You should update your knowledge before trying your trolls.
You didn’t review any web browsers! The majority of the time that I’m on my computer, I’m in Firefox.
I often open 5, 15, 30 or more tabs at once, after which Firefox becomes extremely unresponsive for several seconds. By far the most slowdown and unresponsiveness I ever see is in Firefox, from opening lots of tabs at once.
If more cores can help this situation, it’s a definite plus for me!
As other people have pointed out, the build system for VC++ 2008 will build multiple targets simultaniously. Here’s an article on Valve using multiple cores. http://arstechnica.com/articles/paedia/cpu/valve-multicore.ars
executive summary:
Even if you don’t do anything special, you get some benefit, because your subsystems often run in multiple threads.
The graphics subsystem can really benefit from multiple cores. Other subsystems less so.
A side benefit is that the rest of the game gets more CPU, so you can have a more complex AI.
The practical max right now is 4 CPUs. More than that, and you’re running into memory starvation issues.
Jeff wrote:“The numbers are correct; it’s a bit confusing because some units are larger-better, others are smaller-better.”
Maybe you should add the units to the numbers in your post, otherwise people have no way of knowing what those numbers mean without looking at the original article.
Even without intelligently-threaded applications, I think most users can make good use of dual-core desktops simply due to multitasking. Quad-cores definitely take more work to utilize, but certain classes of users could definitely use this… video editors, web developers, and other types of programmers and creative professionals often have several distinct intense processes at once.
It’s only a matter of time until all applications are written to take advantage of multiple cores, in which case we’ll probably see a leap in software engineering. Maybe the Windows of the future won’t take an eternity to boot anymore?
I should think you could occupy even more than 4 cores in game programming.
It’s going to take some serious talent to harness the multitude of threads that will be available in the future and then apply them to multiple GPUs. Of course most people won’t have SLI or Quad-SLI setups, but I think someone somewhere should write a “Super Game”(read up on your Nietzsche, kids) to demonstrate the shear power available without worrying about scalability across single cores. I bet John Carmack would do it, he already has enough Ferraris so he doesn’t have to worry about sales volume.

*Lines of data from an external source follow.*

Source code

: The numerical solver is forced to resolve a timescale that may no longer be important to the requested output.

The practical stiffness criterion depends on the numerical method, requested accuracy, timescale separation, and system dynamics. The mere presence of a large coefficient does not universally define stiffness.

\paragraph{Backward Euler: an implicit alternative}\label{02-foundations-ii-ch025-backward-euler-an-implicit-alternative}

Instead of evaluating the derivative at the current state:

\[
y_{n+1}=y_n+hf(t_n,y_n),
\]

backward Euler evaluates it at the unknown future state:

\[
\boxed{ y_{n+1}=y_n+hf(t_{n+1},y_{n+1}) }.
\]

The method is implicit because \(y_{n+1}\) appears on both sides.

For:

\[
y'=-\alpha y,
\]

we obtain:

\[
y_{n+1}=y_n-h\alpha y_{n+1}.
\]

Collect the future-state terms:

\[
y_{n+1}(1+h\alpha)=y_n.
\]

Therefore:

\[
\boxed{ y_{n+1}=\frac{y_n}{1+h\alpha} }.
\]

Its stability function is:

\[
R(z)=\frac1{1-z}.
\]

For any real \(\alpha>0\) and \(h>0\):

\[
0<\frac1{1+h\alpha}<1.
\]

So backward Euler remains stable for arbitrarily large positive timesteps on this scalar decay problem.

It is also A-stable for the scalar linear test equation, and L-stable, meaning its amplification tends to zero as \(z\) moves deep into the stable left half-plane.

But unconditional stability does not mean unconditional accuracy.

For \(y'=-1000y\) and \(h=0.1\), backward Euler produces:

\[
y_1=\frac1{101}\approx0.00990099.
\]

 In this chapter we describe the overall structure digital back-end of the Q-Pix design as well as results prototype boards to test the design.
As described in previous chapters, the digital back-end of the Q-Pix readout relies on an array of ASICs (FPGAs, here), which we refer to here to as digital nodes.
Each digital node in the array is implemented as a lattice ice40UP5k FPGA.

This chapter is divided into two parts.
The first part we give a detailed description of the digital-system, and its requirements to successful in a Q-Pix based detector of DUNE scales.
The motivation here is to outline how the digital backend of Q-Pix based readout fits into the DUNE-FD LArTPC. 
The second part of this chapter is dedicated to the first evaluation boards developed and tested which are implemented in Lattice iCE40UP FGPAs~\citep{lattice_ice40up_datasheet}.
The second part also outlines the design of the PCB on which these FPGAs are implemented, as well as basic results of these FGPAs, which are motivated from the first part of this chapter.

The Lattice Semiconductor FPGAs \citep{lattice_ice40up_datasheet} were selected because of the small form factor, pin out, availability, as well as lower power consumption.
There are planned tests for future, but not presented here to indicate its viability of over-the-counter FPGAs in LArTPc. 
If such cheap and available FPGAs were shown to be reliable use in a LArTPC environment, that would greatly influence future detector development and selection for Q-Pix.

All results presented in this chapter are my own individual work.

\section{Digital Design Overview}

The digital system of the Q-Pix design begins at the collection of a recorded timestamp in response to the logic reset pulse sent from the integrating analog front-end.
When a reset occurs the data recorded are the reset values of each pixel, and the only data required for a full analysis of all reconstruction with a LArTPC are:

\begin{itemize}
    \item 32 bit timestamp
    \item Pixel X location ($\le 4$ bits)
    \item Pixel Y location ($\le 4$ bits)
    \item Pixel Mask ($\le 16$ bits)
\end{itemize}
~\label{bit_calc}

AMD vs Intel - IIRC AMD “Barcelona” is “true” quad core, current intel “quad” cores are two two core units in one package, typical intel/microsoft-style marketing-over-technical trickery.
Also, AMD quad core opterons will support nested page tables, making virtualization perform significantly better. Thus, if you want to play with virtualization, getting a quad core AMD might be your best short term option.
I test my own OS and play around with other OS’s in emulators all the time. I’m only on a single-core CPU at the moment (to upgrade means new everything, pretty much) and a friend with a dual-core allowed me to try some emulation on his system.
First thing I noticed was the difference moving the emulator’s process onto the second core (via task manager’s “Set Affinity” option) made to the running of the rest of the system. Note that this isn’t Virtual PC (which can run at very low CPU usage), these are emulators such as Bochs, QEMU and PearPC, all of which enjoy eating up valuable CPU time.
Why look at today’s programs performance with tomorrow’s cpu setups?
It’s almost pointless to worry about multicore performance in standard apps at this stage of the game. One can’t just go back and “add in” support for multicore in any significant application, beyond trivial stuff that can be stuck in a background thread (which should be done already, for UI interactivity).
To really see the benefit of multicore, applications will not only have to be largely rewritten, but devs will have to start thinking in a completely different way. Not just in a “how can we thread this algorithm” way, but in a “what should we pre-emptively compute just in case the user wants it” way. The latter is where multicore starts to make sense, but it’s much harder than the former (which is already pretty hard). As far as I know, the only people really thinking about this are at Microsoft Research…
Regardless, massive redesigns won’t be justifiable to the shareholders until everyone has the multicore systems. It’s chicken-and-egg. Hence, it’s our job as forward-thinking developers to convince everyone we know to buy N-core over (N/2)-core, so that we’ll have more cores to play with.
Remember, more cores == more awesome. For the children.
I don’t consider perfomance tests run in a vacuum to be a great measure of true performance.
I would think running the tests while listening to music, surfing performance tuning sites in I’d, outlook periodicly checking for mail, an im chat app running, sidebar full of gadgets, and a task bar of the normal bloat ware (adobe or steam) would be a better representation of the perfomance gains.